Cette quête de sang neuf, Soma la pousse jusque dans la formation de son mouvement. Pour être membre fondateur de Soleil d’avenir, il faut ne jamais avoir fait de politique, ne pas être membre d’un autre parti et pouvoir justifier d’une certaine influence dans sa localité. L’avocat revendique 200 000 membres dans les treize régions du pays, où le mouvement fait la part belle aux femmes et aux jeunes.

Pour le candidat, le calcul est simple : « Le Burkina a potentiellement environ 9 millions d’électeurs. Mais depuis vingt ans, seuls 3 millions d’entre eux votent. Il y a donc un réservoir électoral de 6 millions de personnes à qui il faut s’adresser, détaille-t-il. Par ailleurs, 80 % de ces abstentionnistes sont des jeunes de moins de 35 ans. Ils n’appartiennent pas aux partis traditionnels et ne votent pas car ils pensent que l’action politique avec les hommes actuels ne peut rien changer. »

Réforme en profondeur

La nouvelle Constitution dont le Burkina veut se doter (le projet sera soumis à référendum à une date indéterminée) était, selon Soma, « l’occasion de faire des réformes en profondeur ». En tant que président de la Société burkinabè de droit constitutionnel, il a participé à son élaboration. Mais il estime que le projet n’est pas assez ambitieux. « Le texte aurait dû mieux prendre en compte les réalités sociales et géopolitiques. J’ai l’impression que tout ce qui comptait, c’était effacer l’image de Blaise Compaoré », regrette-t-il. Lui aurait souhaité que certains droits (tel celui à l’alimentation) soient constitutionnalisés, tout comme la représentativité des régions, entre autres.

« Le Burkina Faso a une gouvernance déséquilibrée au niveau du genre, de l’âge, des régions et des religions. C’est la cause de tous nos problèmes. Nous devons faire en sorte que tout le monde se sente pris en compte », insiste le professeur. Il propose un gouvernement de treize ministres issus de chacune des régions. Il promet également de respecter la parité entre hommes et femmes, ainsi qu’entre jeunes et moins jeunes, dans la composition des organes de l’État.
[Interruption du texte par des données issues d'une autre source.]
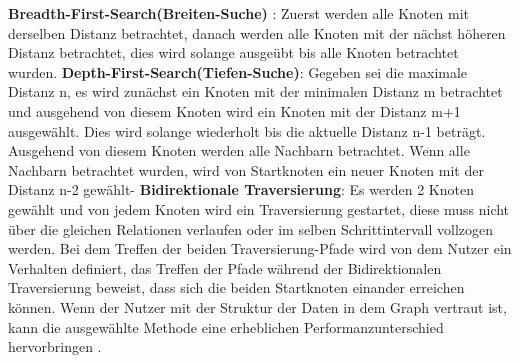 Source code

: \textbf {Breadth-First-Search(Breiten-Suche)} : Zuerst werden alle Knoten mit derselben Distanz betrachtet, danach werden alle Knoten mit der nächst höheren Distanz betrachtet, dies wird solange ausgeübt bis alle Knoten betrachtet wurden. \newline
\textbf {Depth-First-Search(Tiefen-Suche)}: Gegeben sei die maximale Distanz n, es wird zunächst ein Knoten mit der minimalen Distanz m betrachtet und ausgehend von diesem Knoten wird ein Knoten mit der Distanz m+1 ausgewählt. Dies wird solange wiederholt bis die aktuelle Distanz n-1 beträgt. Ausgehend von diesem Knoten werden alle Nachbarn betrachtet. Wenn alle Nachbarn betrachtet wurden, wird von Startknoten ein neuer Knoten mit der Distanz n-2 gewählt- \newline
\textbf {Bidirektionale Traversierung}: Es werden 2 Knoten gewählt und von jedem Knoten wird ein Traversierung gestartet, diese muss nicht über die gleichen Relationen verlaufen oder im selben Schrittintervall vollzogen werden. Bei dem Treffen der beiden Traversierung-Pfade wird von dem Nutzer ein Verhalten definiert, das Treffen der Pfade während der Bidirektionalen Traversierung beweist, dass sich die beiden Startknoten einander erreichen können.
\newline
\newline
Wenn der Nutzer mit der Struktur der Daten in dem Graph vertraut ist, kann die ausgewählte Methode eine erheblichen Performanzunterschied  hervorbringen \parencite{vukotic2015neo4j}. 

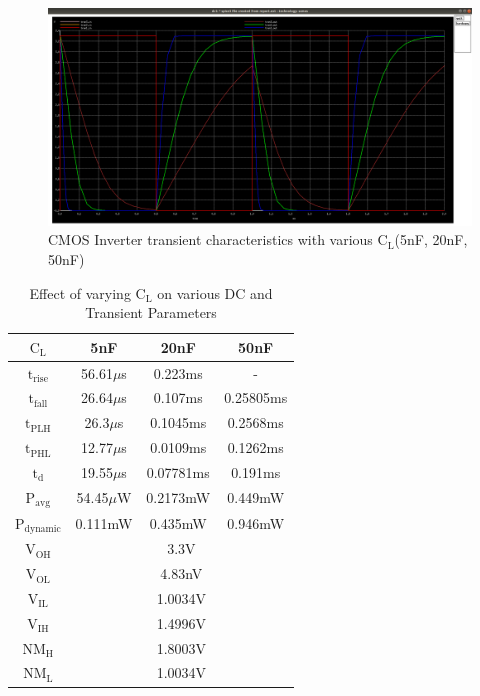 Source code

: \documentclass[12pt]{article}
\begin{document}
	\begin{figure}[H]
		\begin{center}
			\includegraphics[scale = 0.2]{images/layout_tran_cl.png}
			\caption{CMOS Inverter transient characteristics with various $\text{C}_\text{L}$(5nF, 20nF, 50nF)}
			\label{fig::layout_tran}
		\end{center}
	\end{figure}
	\begin{table}[H]
		\begin{center}
			\begin{tabular}{|c|c|c|c|}
				\hline 
				\rule[-1ex]{0pt}{2.5ex} $\text{C}_\text{L}$ & 5nF & 20nF & 50nF \\ 
				\hline 
				\rule[-1ex]{0pt}{2.5ex}
				$\text{t}_\text{rise}$ & 56.61$\mu$s & 0.223ms & - \\ 
				$\text{t}_\text{fall}$ & 26.64$\mu$s & 0.107ms & 0.25805ms \\ 
				$\text{t}_\text{PLH}$ & 26.3$\mu$s & 0.1045ms & 0.2568ms \\ 
				$\text{t}_\text{PHL}$ & 12.77$\mu$s & 0.0109ms & 0.1262ms \\ 
				$\text{t}_\text{d}$ & 19.55$\mu$s & 0.07781ms & 0.191ms \\ 
				$\text{P}_\text{avg}$ & 54.45$\mu$W  & 0.2173mW & 0.449mW \\ 
				$\text{P}_\text{dynamic}$ & 0.111mW  & 0.435mW & 0.946mW \\ 
				\hline $\text{V}_\text{OH}$ &\multicolumn{3}{|c|}{3.3V}\\ 
				$\text{V}_\text{OL}$ & \multicolumn{3}{|c|}{4.83nV} \\ 
				$\text{V}_\text{IL}$ & \multicolumn{3}{|c|}{1.0034V} \\ 
				$\text{V}_\text{IH}$ & \multicolumn{3}{|c|}{1.4996V} \\ 
				$\text{NM}_\text{H}$ & \multicolumn{3}{|c|}{1.8003V} \\ 
				$\text{NM}_\text{L}$ & \multicolumn{3}{|c|}{1.0034V}\\ 
				\hline 
			\end{tabular} 
		\end{center}
		\caption{Effect of varying $\text{C}_\text{L}$ on various DC and Transient Parameters}
		\label{table::tablevarycllayout}
	\end{table}
	
\end{document}

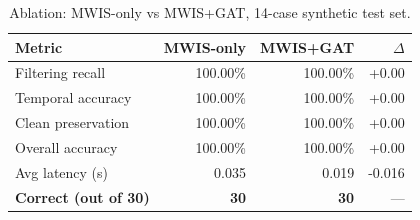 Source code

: \begin{table}[t]
\centering
\caption{Ablation: MWIS-only vs MWIS+GAT, 14-case synthetic test set.}
\label{tab:ablation}
\begin{tabular}{lrrr}
\toprule
Metric & MWIS-only & MWIS+GAT & $\Delta$ \\
\midrule
Filtering recall & 100.00\% & 100.00\% & +0.00 \\
Temporal accuracy & 100.00\% & 100.00\% & +0.00 \\
Clean preservation & 100.00\% & 100.00\% & +0.00 \\
Overall accuracy & 100.00\% & 100.00\% & +0.00 \\
Avg latency (s) & 0.035 & 0.019 & -0.016 \\
\midrule
\textbf{Correct (out of 30)} & \textbf{30} & \textbf{30} & — \\
\bottomrule
\end{tabular}
\end{table}
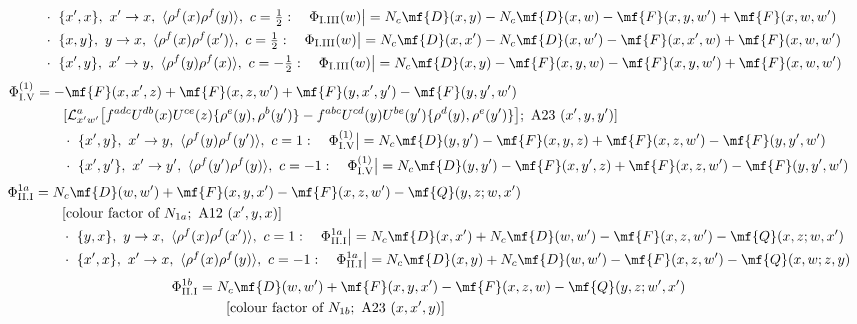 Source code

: {\begin{align}
&\qquad\cdot\ \{x',x\},\ x'\to x,\ \langle\rho^{f}(x)\rho^{f}(y)\rangle,\ c=\tfrac{1}{2}:\quad \Phi_{\rm I.III}(w)\big|=N_{c}\mf{D}(x,y)-N_{c}\mf{D}(x,w)-\mf{F}(x,y,w')+\mf{F}(x,w,w')\notag\\
&\qquad\cdot\ \{x,y\},\ y\to x,\ \langle\rho^{f}(x)\rho^{f}(x')\rangle,\ c=\tfrac{1}{2}:\quad \Phi_{\rm I.III}(w)\big|=N_{c}\mf{D}(x,x')-N_{c}\mf{D}(x,w')-\mf{F}(x,x',w)+\mf{F}(x,w,w')\notag\\
&\qquad\cdot\ \{x',y\},\ x'\to y,\ \langle\rho^{f}(y)\rho^{f}(x)\rangle,\ c=-\tfrac{1}{2}:\quad \Phi_{\rm I.III}(w)\big|=N_{c}\mf{D}(x,y)-\mf{F}(x,y,w)-\mf{F}(x,y,w')+\mf{F}(x,w,w')\notag
\end{align}
\begin{align}
\Phi_{\rm I.V}^{(1)}&=-\mf{F}(x,x',z)+\mf{F}(x,z,w')+\mf{F}(y,x',y')-\mf{F}(y,y',w')\notag\\&\qquad[\mathcal{L}^{a}_{x'w'}\big[f^{adc}U^{db}(x)U^{ce}(z)\{\rho^{e}(y),\rho^{b}(y')\}-f^{abc}U^{cd}(y)U^{be}(y')\{\rho^{d}(y),\rho^{e}(y')\}\big];\ \text{A23}\ (x',y,y')]\notag\\
&\qquad\cdot\ \{x',y\},\ x'\to y,\ \langle\rho^{f}(y)\rho^{f}(y')\rangle,\ c=1:\quad \Phi_{\rm I.V}^{(1)}\big|=N_{c}\mf{D}(y,y')-\mf{F}(x,y,z)+\mf{F}(x,z,w')-\mf{F}(y,y',w')\notag\\
&\qquad\cdot\ \{x',y'\},\ x'\to y',\ \langle\rho^{f}(y')\rho^{f}(y)\rangle,\ c=-1:\quad \Phi_{\rm I.V}^{(1)}\big|=N_{c}\mf{D}(y,y')-\mf{F}(x,y',z)+\mf{F}(x,z,w')-\mf{F}(y,y',w')\notag
\end{align}
\begin{align}
\Phi_{\rm II.I}^{1a}&=N_{c}\mf{D}(w,w')+\mf{F}(x,y,x')-\mf{F}(x,z,w')-\mf{Q}(y,z;w,x')\notag\\&\qquad[\text{colour factor of }N_{1a};\ \text{A12}\ (x',y,x)]\notag\\
&\qquad\cdot\ \{y,x\},\ y\to x,\ \langle\rho^{f}(x)\rho^{f}(x')\rangle,\ c=1:\quad \Phi_{\rm II.I}^{1a}\big|=N_{c}\mf{D}(x,x')+N_{c}\mf{D}(w,w')-\mf{F}(x,z,w')-\mf{Q}(x,z;w,x')\notag\\
&\qquad\cdot\ \{x',x\},\ x'\to x,\ \langle\rho^{f}(x)\rho^{f}(y)\rangle,\ c=-1:\quad \Phi_{\rm II.I}^{1a}\big|=N_{c}\mf{D}(x,y)+N_{c}\mf{D}(w,w')-\mf{F}(x,z,w')-\mf{Q}(x,w;z,y)\notag
\end{align}
\begin{align}
\Phi_{\rm II.I}^{1b}&=N_{c}\mf{D}(w,w')+\mf{F}(x,y,x')-\mf{F}(x,z,w)-\mf{Q}(y,z;w',x')\notag\\&\qquad[\text{colour factor of }N_{1b};\ \text{A23}\ (x,x',y)]\notag\\

\end{align}}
Sur le plan économique, il dit s’inscrire dans une logique de « dualisme idéologique », en combinant libéralisme et socialisme. « En ce qui concerne l’alimentation, la santé, la sécurité, l’eau et l’éducation, l’État garantira un minimum aux citoyens pour assurer un filet de sécurité antipauvreté. Pour le reste, l’industrie et les mines par exemple, nous appliquerons le libéralisme. »

La présidentielle et les législatives de 2020 se dérouleront dans un contexte sécuritaire marqué par des attaques terroristes et des violences intercommunautaires. Depuis 2015, elles ont fait environ 750 morts et près de 560 000 déplacés, faisant peser des doutes sur la tenue des scrutins sur toute l’étendue du territoire. « Il est de la responsabilité du gouvernement de garantir à tous les Burkinabè qui le souhaitent la possibilité de voter », conclut Soma.